I may conclude from the above cases that contradictory descriptions may occur in the aftermath of an event which is not logged in time. I am not in a position to comment on the details in this book due to my limited time, energy and possibility of verifying the facts, what I can do is to offer the following advice: As an editor, you need to caution the narrator that great care must be taken to proofread the literature so as to avoid possible deviations from the original text or even mistakes in the process of switching recordings to writings. In views of the uncertainty of the year in which the above-mentioned human tooth fossil was discovered, I would strongly suggest to the readers that never neglect the fact that discrepancies or even distortion can happen to the memory of narrators in very old age including me myself. What they have stated can be of great value for reference but should never be 100% passed on to others as truth.
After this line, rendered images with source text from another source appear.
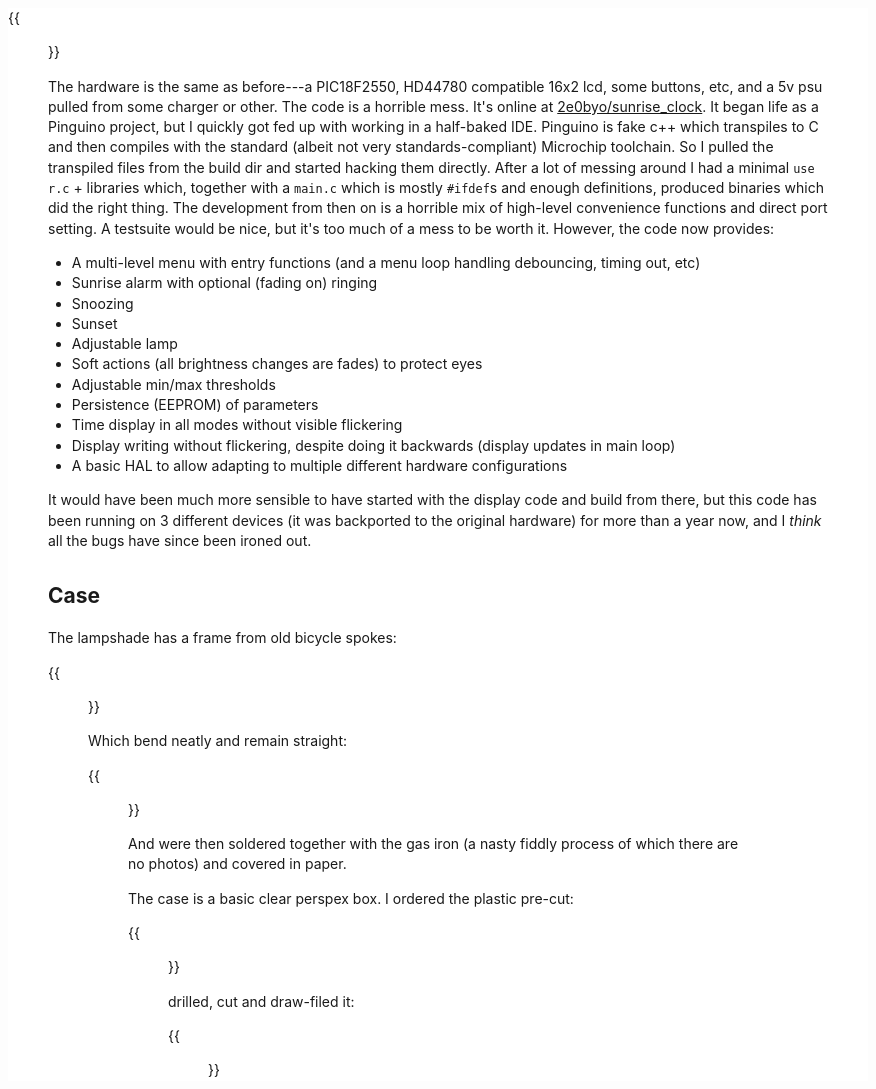 {{<figure src="/img/lamp/lamp_mounted.jpg">}}

The hardware is the same as before---a PIC18F2550, HD44780 compatible 16x2 lcd,
some buttons, etc, and a 5v psu pulled from some charger or other.  The code is
a horrible mess.  It's online at
[2e0byo/sunrise_clock](https://gitlab.com/2e0byo/sunrise_clock).  It began life
as a Pinguino project, but I quickly got fed up with working in a half-baked
IDE.  Pinguino is fake c++ which transpiles to C and then compiles with the
standard (albeit not very standards-compliant) Microchip toolchain.  So I pulled
the transpiled files from the build dir and started hacking them directly.
After a lot of messing around I had a minimal `user.c` + libraries which,
together with a `main.c` which is mostly `#ifdef`s and enough definitions,
produced binaries which did the right thing.  The development from then on is a
horrible mix of high-level convenience functions and direct port setting.  A
testsuite would be nice, but it's too much of a mess to be worth it.  However,
the code now provides:

- A multi-level menu with entry functions (and a menu loop handling debouncing,
  timing out, etc)
- Sunrise alarm with optional (fading on) ringing
- Snoozing
- Sunset
- Adjustable lamp
- Soft actions (all brightness changes are fades) to protect eyes
- Adjustable min/max thresholds
- Persistence (EEPROM) of parameters
- Time display in all modes without visible flickering
- Display writing without flickering, despite doing it backwards (display
  updates in main loop)
- A basic HAL to allow adapting to multiple different hardware configurations

It would have been much more sensible to have started with the display code and
build from there, but this code has been running on 3 different devices (it was
backported to the original hardware) for more than a year now, and I *think* all
the bugs have since been ironed out.

## Case

The lampshade has a frame from old bicycle spokes:

{{<figure src="/img/lamp/parts_shade.jpg">}}

Which bend neatly and remain straight:

{{<figure src="/img/lamp/parts_shade2.jpg">}}

And were then soldered together with the gas iron (a nasty fiddly process of
which there are no photos) and covered in paper.

The case is a basic clear perspex box.  I ordered the plastic pre-cut:

{{<figure src="/img/lamp/plastic.jpg">}}

drilled, cut and draw-filed it:

{{<figure src="/img/lamp/plastic_drawfiled.jpg">}}
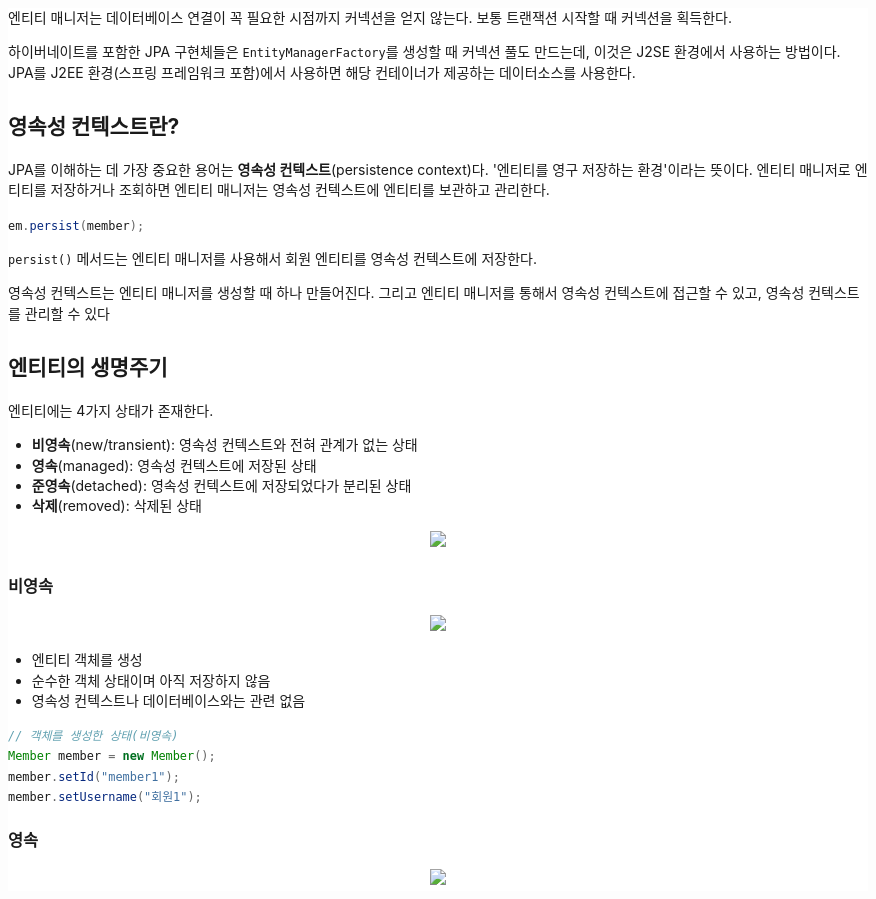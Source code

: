 엔티티 매니저는 데이터베이스 연결이 꼭 필요한 시점까지 커넥션을 얻지 않는다. 보통 트랜잭션 시작할 때 커넥션을 획득한다.

하이버네이트를 포함한 JPA 구현체들은 `EntityManagerFactory`를 생성할 때 커넥션 풀도 만드는데, 이것은 J2SE 환경에서 사용하는 방법이다. JPA를 J2EE 환경(스프링 프레임워크 포함)에서 사용하면 해당 컨테이너가 제공하는 데이터소스를 사용한다.

## 영속성 컨텍스트란?

JPA를 이해하는 데 가장 중요한 용어는 **영속성 컨텍스트**(persistence context)다. '엔티티를 영구 저장하는 환경'이라는 뜻이다. 엔티티 매니저로 엔티티를 저장하거나 조회하면 엔티티 매니저는 영속성 컨텍스트에 엔티티를 보관하고 관리한다.

```java
em.persist(member);
```

`persist()` 메서드는 엔티티 매니저를 사용해서 회원 엔티티를 영속성 컨텍스트에 저장한다.

영속성 컨텍스트는 엔티티 매니저를 생성할 때 하나 만들어진다. 그리고 엔티티 매니저를 통해서 영속성 컨텍스트에 접근할 수 있고, 영속성 컨텍스트를 관리할 수 있다

## 엔티티의 생명주기

엔티티에는 4가지 상태가 존재한다.

- **비영속**(new/transient): 영속성 컨텍스트와 전혀 관계가 없는 상태
- **영속**(managed): 영속성 컨텍스트에 저장된 상태
- **준영속**(detached): 영속성 컨텍스트에 저장되었다가 분리된 상태
- **삭제**(removed): 삭제된 상태

<p align="center">
 <img src = "/images/JPA_3_2.png" width="500">
</p>

### 비영속

<p align="center">
 <img src = "/images/비영속.png" width="500">
</p>

- 엔티티 객체를 생성
- 순수한 객체 상태이며 아직 저장하지 않음
- 영속성 컨텍스트나 데이터베이스와는 관련 없음

```java
// 객체를 생성한 상태(비영속)
Member member = new Member();
member.setId("member1");
member.setUsername("회원1");
```

### 영속

<p align="center">
 <img src = "/images/영속.png" width="250">
</p>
Otherwise, it might cause confusion among people of our future generations. If the reader finds the literature in this book is self-contradictory or what is stated in this book is incompatible with actual events or facts, please bear in mind the famous motto of Mencius To believe everything said in the book is worse than to have no books at all. Try rational thinking. If the reader is able to raise hisher doubts discovered in the book before the narrators pass, it will certainly be beneficial for all hisher doubts to be cleared without their running into some new ones down the road. May this collection bring more positive rather than negative impact on all our readers!